Cassian, viendo la apertura que los demás habían creado, avanzó, reuniendo cada fragmento de fuerza que le quedaba. Se lanzó hacia el gigante, apuntando esta vez a la brecha en la armadura bajo el brazo, donde el metal no cubría por completo. Con un grito de pura desesperación, clavó su espada en la apertura, sintiendo cómo el filo se hundía en la carne del hombre.
El guerrero rugió de dolor, soltando la maza y tambaleándose. Cassian retiró la espada, su brazo temblando, apenas capaz de sostenerla. Sabía que ese golpe no sería suficiente para matar al gigante, pero al menos lo había herido. Sin embargo, en lugar de caer, el hombre se giró hacia él, sus ojos llenos de odio y locura. Cassian supo entonces que no saldría de esta batalla sin llevar a su cuerpo al límite absoluto.
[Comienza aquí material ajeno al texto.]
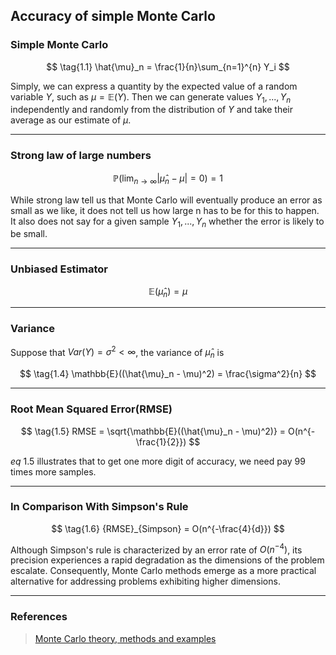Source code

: ## Accuracy of simple Monte Carlo

### Simple Monte Carlo

$$
\tag{1.1} 
\hat{\mu}_n = \frac{1}{n}\sum_{n=1}^{n} Y_i
$$

Simply, we can express a quantity by the expected value of a random variable $Y$, such as $\mu = \mathbb{E}(Y)$. Then we can generate values $Y_1,...,Y_n$ independently and randomly from the distribution of $Y$ and take their average as our estimate of $\mu$.

---

### Strong law of large numbers

$$
\tag{1.2}
\mathbb{P}(\lim_{n\to\infty} |\hat{\mu}_n-\mu| = 0) = 1
$$

While strong law tell us that Monte Carlo will eventually produce an error as small as we like, it does not tell us how large n has to be for this to happen. It also does not say for a given sample $Y_1, ..., Y_n$ whether the error is likely to be small.

---

### Unbiased Estimator

$$
\tag{1.3}
\mathbb{E}(\hat{\mu}_n) = \mu
$$

---

### Variance

Suppose that $Var(Y) = \sigma^2 < \infty$, the variance of $\hat{\mu}_n$ is

$$
\tag{1.4}
\mathbb{E}((\hat{\mu}_n - \mu)^2) = \frac{\sigma^2}{n}
$$

---

### Root Mean Squared Error(RMSE)

$$
\tag{1.5}
RMSE = \sqrt{\mathbb{E}((\hat{\mu}_n - \mu)^2)} = O(n^{-\frac{1}{2}})
$$

$eq~1.5$ illustrates that to get one more digit of accuracy, we need pay 99 times more samples.

---

### In Comparison With Simpson's Rule

$$
\tag{1.6}
{RMSE}_{Simpson} = O(n^{-\frac{4}{d}})
$$

Although Simpson's rule is characterized by an error rate of $O(n^{-4})$, its precision experiences a rapid degradation as the dimensions of the problem escalate. Consequently, Monte Carlo methods emerge as a more practical alternative for addressing problems exhibiting higher dimensions.

---

### References
> [Monte Carlo theory, methods and examples](https://artowen.su.domains/mc/)<br>

<br/>
<br/>
<br/>
<br/>
<br/>
<br/>
<br/>
<br/>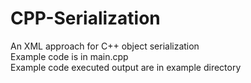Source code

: # CPP-Serialization
An XML approach for C++ object serialization  
Example code is in main.cpp  
Example code executed output are in example directory  
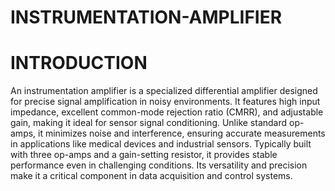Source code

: # INSTRUMENTATION-AMPLIFIER  
# INTRODUCTION  
An instrumentation amplifier is a specialized differential amplifier designed for precise signal amplification in noisy environments. It features high input impedance, excellent common-mode rejection ratio (CMRR), and adjustable gain, making it ideal for sensor signal conditioning. Unlike standard op-amps, it minimizes noise and interference, ensuring accurate measurements in applications like medical devices and industrial sensors. Typically built with three op-amps and a gain-setting resistor, it provides stable performance even in challenging conditions. Its versatility and precision make it a critical component in data acquisition and control systems.  
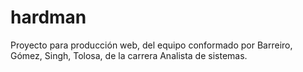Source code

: # hardman
Proyecto para producción web, del equipo conformado por Barreiro, Gómez, Singh, Tolosa, de la carrera Analista de sistemas.
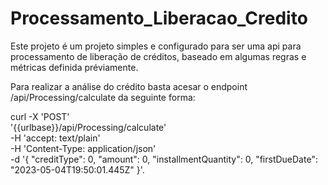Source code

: # Processamento_Liberacao_Credito

Este projeto é um projeto simples e configurado para ser uma api para processamento de liberação de créditos, baseado em algumas regras e métricas definida préviamente.

Para realizar a análise do crédito basta acesar o endpoint /api/Processing/calculate da seguinte forma:

curl -X 'POST' \
  '{{urlbase}}/api/Processing/calculate' \
  -H 'accept: text/plain' \
  -H 'Content-Type: application/json' \
  -d '{
  "creditType": 0,
  "amount": 0,
  "installmentQuantity": 0,
  "firstDueDate": "2023-05-04T19:50:01.445Z"
}'.
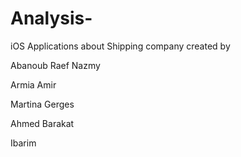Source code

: # Analysis-
iOS Applications about Shipping company
created by 

Abanoub Raef Nazmy

Armia Amir

Martina Gerges

Ahmed Barakat

Ibarim

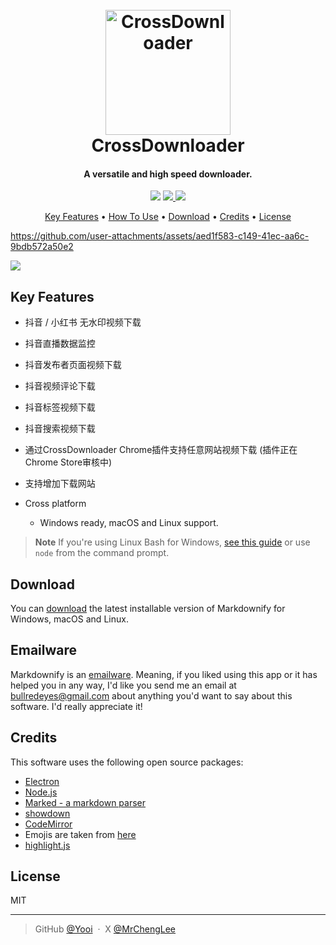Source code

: <h1 align="center">
  <br>
  <a href="https://cdr.lnk5.com/?ref=git"><img src="https://github.com/user-attachments/assets/1e638866-ead9-409d-9ecf-f77b5f8da0b2" alt="CrossDownloader" width="200"></a>
  <br>
  CrossDownloader
  <br>

</h1>


<h4 align="center">A versatile and high speed downloader.</h4>

<p align="center">
  <a href="https://gitter.im/"><img src="https://badges.gitter.im/amitmerchant1990/electron-markdownify.svg"></a>
  <a href="https://saythanks.io/to/">
      <img src="https://img.shields.io/badge/SayThanks.io-%E2%98%BC-1EAEDB.svg">
  </a>
  <a href="https://www.paypal.me/">
    <img src="https://img.shields.io/badge/$-donate-ff69b4.svg?maxAge=2592000&amp;style=flat">
  </a>
</p>

<p align="center">
  <a href="#key-features">Key Features</a> •
  <a href="#how-to-use">How To Use</a> •
  <a href="#download">Download</a> •
  <a href="#credits">Credits</a> •
  <a href="#license">License</a>
</p>

https://github.com/user-attachments/assets/aed1f583-c149-41ec-aa6c-9bdb572a50e2

<img height="auto" src="https://github.com/user-attachments/assets/cb40ee0c-65c4-49b3-b529-9c936506aa10">


## Key Features

* 抖音 / 小红书 无水印视频下载
* 抖音直播数据监控
* 抖音发布者页面视频下载
* 抖音视频评论下载
* 抖音标签视频下载
* 抖音搜索视频下载
* 通过CrossDownloader Chrome插件支持任意网站视频下载 (插件正在Chrome Store审核中)


* 支持增加下载网站
* Cross platform
  - Windows ready, macOS and Linux support.


> **Note**
> If you're using Linux Bash for Windows, [see this guide](https://www.howtogeek.com/261575/how-to-run-graphical-linux-desktop-applications-from-windows-10s-bash-shell/) or use `node` from the command prompt.


## Download

You can [download](https://github.com/amitmerchant1990/electron-markdownify/releases/tag/v1.2.0) the latest installable version of Markdownify for Windows, macOS and Linux.

## Emailware

Markdownify is an [emailware](https://en.wiktionary.org/wiki/emailware). Meaning, if you liked using this app or it has helped you in any way, I'd like you send me an email at <bullredeyes@gmail.com> about anything you'd want to say about this software. I'd really appreciate it!

## Credits

This software uses the following open source packages:

- [Electron](http://electron.atom.io/)
- [Node.js](https://nodejs.org/)
- [Marked - a markdown parser](https://github.com/chjj/marked)
- [showdown](http://showdownjs.github.io/showdown/)
- [CodeMirror](http://codemirror.net/)
- Emojis are taken from [here](https://github.com/arvida/emoji-cheat-sheet.com)
- [highlight.js](https://highlightjs.org/)


## License

MIT

---

> GitHub [@Yooi](https://github.com/Yooi) &nbsp;&middot;&nbsp;
> X [@MrChengLee](https://x.com/MrChengLee)



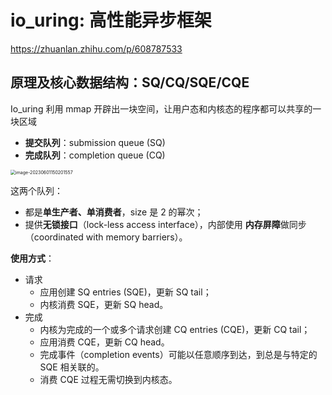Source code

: # io_uring: 高性能异步框架

https://zhuanlan.zhihu.com/p/608787533

## 原理及核心数据结构：SQ/CQ/SQE/CQE

Io_uring 利用 mmap 开辟出一块空间，让用户态和内核态的程序都可以共享的一块区域

- **提交队列**：submission queue (SQ)
- **完成队列**：completion queue (CQ)

<img src="https://mdimagehosting.oss-cn-shanghai.aliyuncs.com/img/image-20230601150201557.png" alt="image-20230601150201557" style="zoom: 50%;" />

这两个队列：

- 都是**单生产者、单消费者**，size 是 2 的幂次；
- 提供**无锁接口**（lock-less access interface），内部使用 **内存屏障**做同步（coordinated with memory barriers）。

**使用方式**：

- 请求
  - 应用创建 SQ entries (SQE)，更新 SQ tail；
  - 内核消费 SQE，更新 SQ head。
- 完成
  - 内核为完成的一个或多个请求创建 CQ entries (CQE)，更新 CQ tail；
  - 应用消费 CQE，更新 CQ head。
  - 完成事件（completion events）可能以任意顺序到达，到总是与特定的 SQE 相关联的。
  - 消费 CQE 过程无需切换到内核态。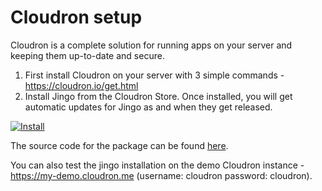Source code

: # Cloudron setup

Cloudron is a complete solution for running apps on your server and keeping them up-to-date and secure.

1. First install Cloudron on your server with 3 simple commands - https://cloudron.io/get.html
2. Install Jingo from the Cloudron Store. Once installed, you will get automatic updates for Jingo as and when they get released.

[![Install](https://cloudron.io/img/button.svg)](https://cloudron.io/button.html?app=io.github.sdelements.lets_chat.cloudronapp)

The source code for the package can be found [here](https://git.cloudron.io/cloudron/letschat-app/).

You can also test the jingo installation on the demo Cloudron instance - https://my-demo.cloudron.me (username: cloudron password: cloudron).
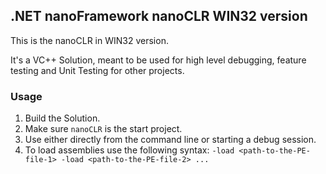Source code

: ## .NET nanoFramework nanoCLR WIN32 version

This is the nanoCLR in WIN32 version.

It's a VC++ Solution, meant to be used for high level debugging, feature testing and Unit Testing for other projects.

### Usage

1. Build the Solution.
1. Make sure `nanoCLR` is the start project.
1. Use either directly from the command line or starting a debug session.
1. To load assemblies use the following syntax:
    `-load <path-to-the-PE-file-1> -load <path-to-the-PE-file-2> ...`
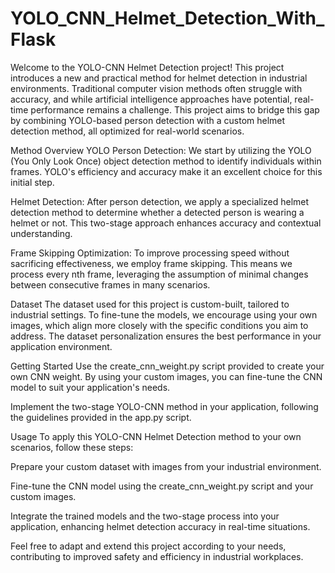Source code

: # YOLO_CNN_Helmet_Detection_With_Flask
Welcome to the YOLO-CNN Helmet Detection project! This project introduces a new and practical method for helmet detection in industrial environments. Traditional computer vision methods often struggle with accuracy, and while artificial intelligence approaches have potential, real-time performance remains a challenge. This project aims to bridge this gap by combining YOLO-based person detection with a custom helmet detection method, all optimized for real-world scenarios.

Method Overview
YOLO Person Detection: We start by utilizing the YOLO (You Only Look Once) object detection method to identify individuals within frames. YOLO's efficiency and accuracy make it an excellent choice for this initial step.

Helmet Detection: After person detection, we apply a specialized helmet detection method to determine whether a detected person is wearing a helmet or not. This two-stage approach enhances accuracy and contextual understanding.

Frame Skipping Optimization: To improve processing speed without sacrificing effectiveness, we employ frame skipping. This means we process every nth frame, leveraging the assumption of minimal changes between consecutive frames in many scenarios.

Dataset
The dataset used for this project is custom-built, tailored to industrial settings. To fine-tune the models, we encourage using your own images, which align more closely with the specific conditions you aim to address. The dataset personalization ensures the best performance in your application environment.

Getting Started
Use the create_cnn_weight.py script provided to create your own CNN weight. By using your custom images, you can fine-tune the CNN model to suit your application's needs.

Implement the two-stage YOLO-CNN method in your application, following the guidelines provided in the app.py script.

Usage
To apply this YOLO-CNN Helmet Detection method to your own scenarios, follow these steps:

Prepare your custom dataset with images from your industrial environment.

Fine-tune the CNN model using the create_cnn_weight.py script and your custom images.

Integrate the trained models and the two-stage process into your application, enhancing helmet detection accuracy in real-time situations.

Feel free to adapt and extend this project according to your needs, contributing to improved safety and efficiency in industrial workplaces.

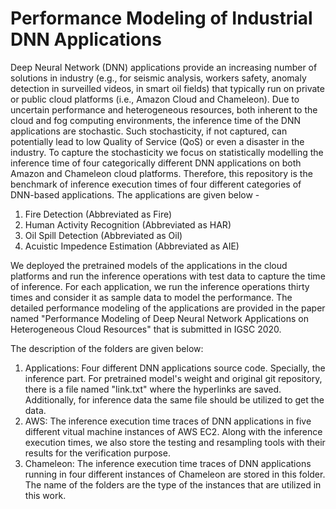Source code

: # Performance Modeling of Industrial DNN Applications
Deep Neural Network (DNN) applications provide an increasing number of solutions in industry (e.g., for seismic analysis, workers safety, anomaly detection in surveilled videos, in smart oil fields) that typically run on  private or public cloud platforms (i.e., Amazon Cloud and Chameleon). Due to uncertain performance and heterogeneous resources, both inherent to the cloud and fog computing environments, the inference time of the DNN applications are stochastic. Such stochasticity, if not captured, can potentially lead to low Quality of Service (QoS) or even a disaster in the industry. To capture the stochasticity we focus on statistically modelling the inference time of four categorically different DNN applications on both Amazon and Chameleon cloud platforms. Therefore, this repository is the benchmark of inference execution times of four different categories of DNN-based applications. The applications are given below -
1. Fire Detection (Abbreviated as Fire)
2. Human Activity Recognition (Abbreviated as HAR)
3. Oil Spill Detection (Abbreviated as Oil)
4. Acuistic Impedence Estimation (Abbreviated as AIE)

We deployed the pretrained models of the applications in the cloud platforms and run the inference operations with test data to capture the time of inference. For each application, we run the inference operations thirty times and consider it as sample data to model the performance. The detailed performance modeling of the applications are provided in the paper named "Performance Modeling of Deep Neural Network Applications on Heterogeneous Cloud Resources" that is submitted in IGSC 2020.

The description of the folders are given below:
1. Applications: Four different DNN applications source code. Specially, the inference part. For pretrained model's weight and original git repository, there is a file named "link.txt" where the hyperlinks are saved. Additionally, for inference data the same file should be utilized to get the data. 
2. AWS: The inference execution time traces of DNN applications in five different vitual machine instances of AWS EC2. Along with the inference execution times, we also store the testing and resampling tools with their results for the verification purpose.
3. Chameleon: The inference execution time traces of DNN applications running in four different instances of Chameleon are stored in this folder. The name of the folders are the type of the instances that are utilized in this work.

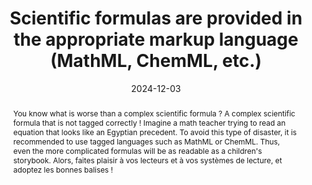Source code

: ---
title: "Scientific formulas are provided in the appropriate markup language (MathML, ChemML, etc.) "
abstract: You know what is worse than a complex scientific formula&nbsp;? A complex scientific formula that is not tagged correctly&nbsp;! Imagine a math teacher trying to read an equation that looks like an Egyptian precedent. To avoid this type of disaster, it is recommended to use tagged languages such as MathML or ChemML. Thus, even the more complicated formulas will be as readable as a children's storybook. Alors, faites plaisir à vos lecteurs et à vos systèmes de lecture, et adoptez les bonnes balises&nbsp;!
categories:
  - contents
agrege: O0000-E081
opquast: N/A
indiceebook: "81"
description: Rule 081
before: "080"
weight: "81"
after: "082"
actif: "1"
layout: rules
date: 2024-12-03
tags:
  - Accessibility
  - Interoperability
  - Usability
  - Readability
objectif:
  - "Ensure accessibility of scientific formulas&nbsp;: To ensure that scientific formulas are readable and comprehensible by all users."
  - "Use standard markup languages&nbsp;: To ensure compatibility and interference of scientific formulas."
Meo:
  - Scientific formulas must be marked in MathML or ChemML
Controle:
  - Make sure all scientific formulas are tagged in MathML or ChemML
epubcheck: false
ace: false
humancheck: true
ReadiumGoToolkit: null
Source:
  - "[currency symbol] SNE"
Referentiel:
  - "[Web Content Accessibility Guidelines (WCAG)](https://www.w3.org/WAI/standards-guidelines/wcag/)"
steps:
  - Design
  - Crafting
---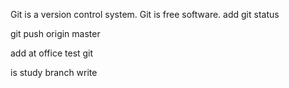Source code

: Git is a version control system.
Git is free software.
add 
git status

git push origin master

add at office test git

is study branch write
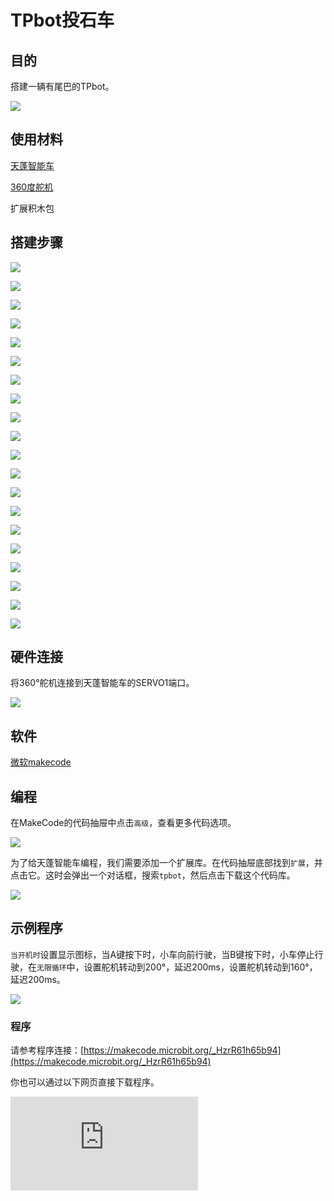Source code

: ﻿---
sidebar_position: 12
sidebar_label: TPbot的尾巴
---

# TPbot投石车

## 目的

搭建一辆有尾巴的TPbot。


![](https://wiki-media-ef.oss-cn-hongkong.aliyuncs.com//images/tpbot-brick-expansion-case-12-01.png)

## 使用材料


[天蓬智能车](https://www.elecfreaks.com/tpbot.html)

[360度舵机](https://www.elecfreaks.com/geekservo-2kg-360-degrees-compatible-with-lego.html)

扩展积木包



## 搭建步骤

![](https://wiki-media-ef.oss-cn-hongkong.aliyuncs.com//images/tpbot-brick-expansion-step-12-01.png)

![](https://wiki-media-ef.oss-cn-hongkong.aliyuncs.com//images/tpbot-brick-expansion-step-12-02.png)

![](https://wiki-media-ef.oss-cn-hongkong.aliyuncs.com//images/tpbot-brick-expansion-step-12-03.png)

![](https://wiki-media-ef.oss-cn-hongkong.aliyuncs.com//images/tpbot-brick-expansion-step-12-04.png)

![](https://wiki-media-ef.oss-cn-hongkong.aliyuncs.com//images/tpbot-brick-expansion-step-12-05.png)

![](https://wiki-media-ef.oss-cn-hongkong.aliyuncs.com//images/tpbot-brick-expansion-step-12-06.png)

![](https://wiki-media-ef.oss-cn-hongkong.aliyuncs.com//images/tpbot-brick-expansion-step-12-07.png)

![](https://wiki-media-ef.oss-cn-hongkong.aliyuncs.com//images/tpbot-brick-expansion-step-12-08.png)

![](https://wiki-media-ef.oss-cn-hongkong.aliyuncs.com//images/tpbot-brick-expansion-step-12-09.png)

![](https://wiki-media-ef.oss-cn-hongkong.aliyuncs.com//images/tpbot-brick-expansion-step-12-10.png)

![](https://wiki-media-ef.oss-cn-hongkong.aliyuncs.com//images/tpbot-brick-expansion-step-12-11.png)

![](https://wiki-media-ef.oss-cn-hongkong.aliyuncs.com//images/tpbot-brick-expansion-step-12-12.png)

![](https://wiki-media-ef.oss-cn-hongkong.aliyuncs.com//images/tpbot-brick-expansion-step-12-13.png)

![](https://wiki-media-ef.oss-cn-hongkong.aliyuncs.com//images/tpbot-brick-expansion-step-12-14.png)

![](https://wiki-media-ef.oss-cn-hongkong.aliyuncs.com//images/tpbot-brick-expansion-step-12-15.png)

![](https://wiki-media-ef.oss-cn-hongkong.aliyuncs.com//images/tpbot-brick-expansion-step-12-16.png)

![](https://wiki-media-ef.oss-cn-hongkong.aliyuncs.com//images/tpbot-brick-expansion-step-12-17.png)

![](https://wiki-media-ef.oss-cn-hongkong.aliyuncs.com//images/tpbot-brick-expansion-step-12-18.png)

![](https://wiki-media-ef.oss-cn-hongkong.aliyuncs.com//images/tpbot-brick-expansion-step-12-19.png)

![](https://wiki-media-ef.oss-cn-hongkong.aliyuncs.com//images/tpbot-brick-expansion-step-12-20.png)

## 硬件连接

将360°舵机连接到天蓬智能车的SERVO1端口。

![](https://wiki-media-ef.oss-cn-hongkong.aliyuncs.com//images/tpbot-brick-expansion-case-01-02.png)


## 软件

[微软makecode](https://makecode.microbit.org/#)


## 编程



在MakeCode的代码抽屉中点击`高级`，查看更多代码选项。

![](https://wiki-media-ef.oss-cn-hongkong.aliyuncs.com//images/tpbot-brick-expansion-case-01-03.png)

为了给天蓬智能车编程，我们需要添加一个扩展库。在代码抽屉底部找到`扩展`，并点击它。这时会弹出一个对话框，搜索`tpbot`，然后点击下载这个代码库。

![](https://wiki-media-ef.oss-cn-hongkong.aliyuncs.com//images/tpbot-brick-expansion-case-01-04.png)


## 示例程序

`当开机时`设置显示图标，当A键按下时，小车向前行驶，当B键按下时，小车停止行驶，在`无限循环`中，设置舵机转动到200°，延迟200ms，设置舵机转动到160°，延迟200ms。

![](https://wiki-media-ef.oss-cn-hongkong.aliyuncs.com//images/tpbot-brick-expansion-case-12-05.png)


### 程序

请参考程序连接：[https://makecode.microbit.org/_HzrR61h65b94](https://makecode.microbit.org/_HzrR61h65b94)

你也可以通过以下网页直接下载程序。

<div
    style={{
        position: 'relative',
        paddingBottom: '60%',
        overflow: 'hidden',
    }}
>
    <iframe
        src="https://makecode.microbit.org/_HzrR61h65b94"
        frameborder="0"
        sandbox="allow-popups allow-forms allow-scripts allow-same-origin"
        style={{
            position: 'absolute',
            width: '100%',
            height: '100%',
        }}
    />
</div>

## 结论


当开机时，TPbot开始摇尾巴，当A键按下时，TPbot往前行驶，当B键按下时，TPbot停止行驶。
A lo lejos, una nueva oleada de soldados de Kravonn avanzaba, armados y organizados, rompiendo la resistencia de los mercenarios que trataban de aguantar la línea. La desesperación se hacía palpable en el aire. Cassian apenas tuvo tiempo de recuperar el aliento antes de que otro soldado enemigo se acercara, su lanza apuntando directamente al pecho de Cassian. Con un reflejo casi instintivo, bloqueó el ataque con su espada, pero el impacto le recorrió el brazo como un rayo de dolor.
El guerrero herido, aún tambaleante, avanzaba hacia él, arrastrando su maza, sus ojos inyectados en sangre y sus labios apretados en una mueca de odio. Cassian, atrapado entre ambos enemigos, sentía cómo la adrenalina abandonaba su cuerpo, dejándolo vulnerable y agotado.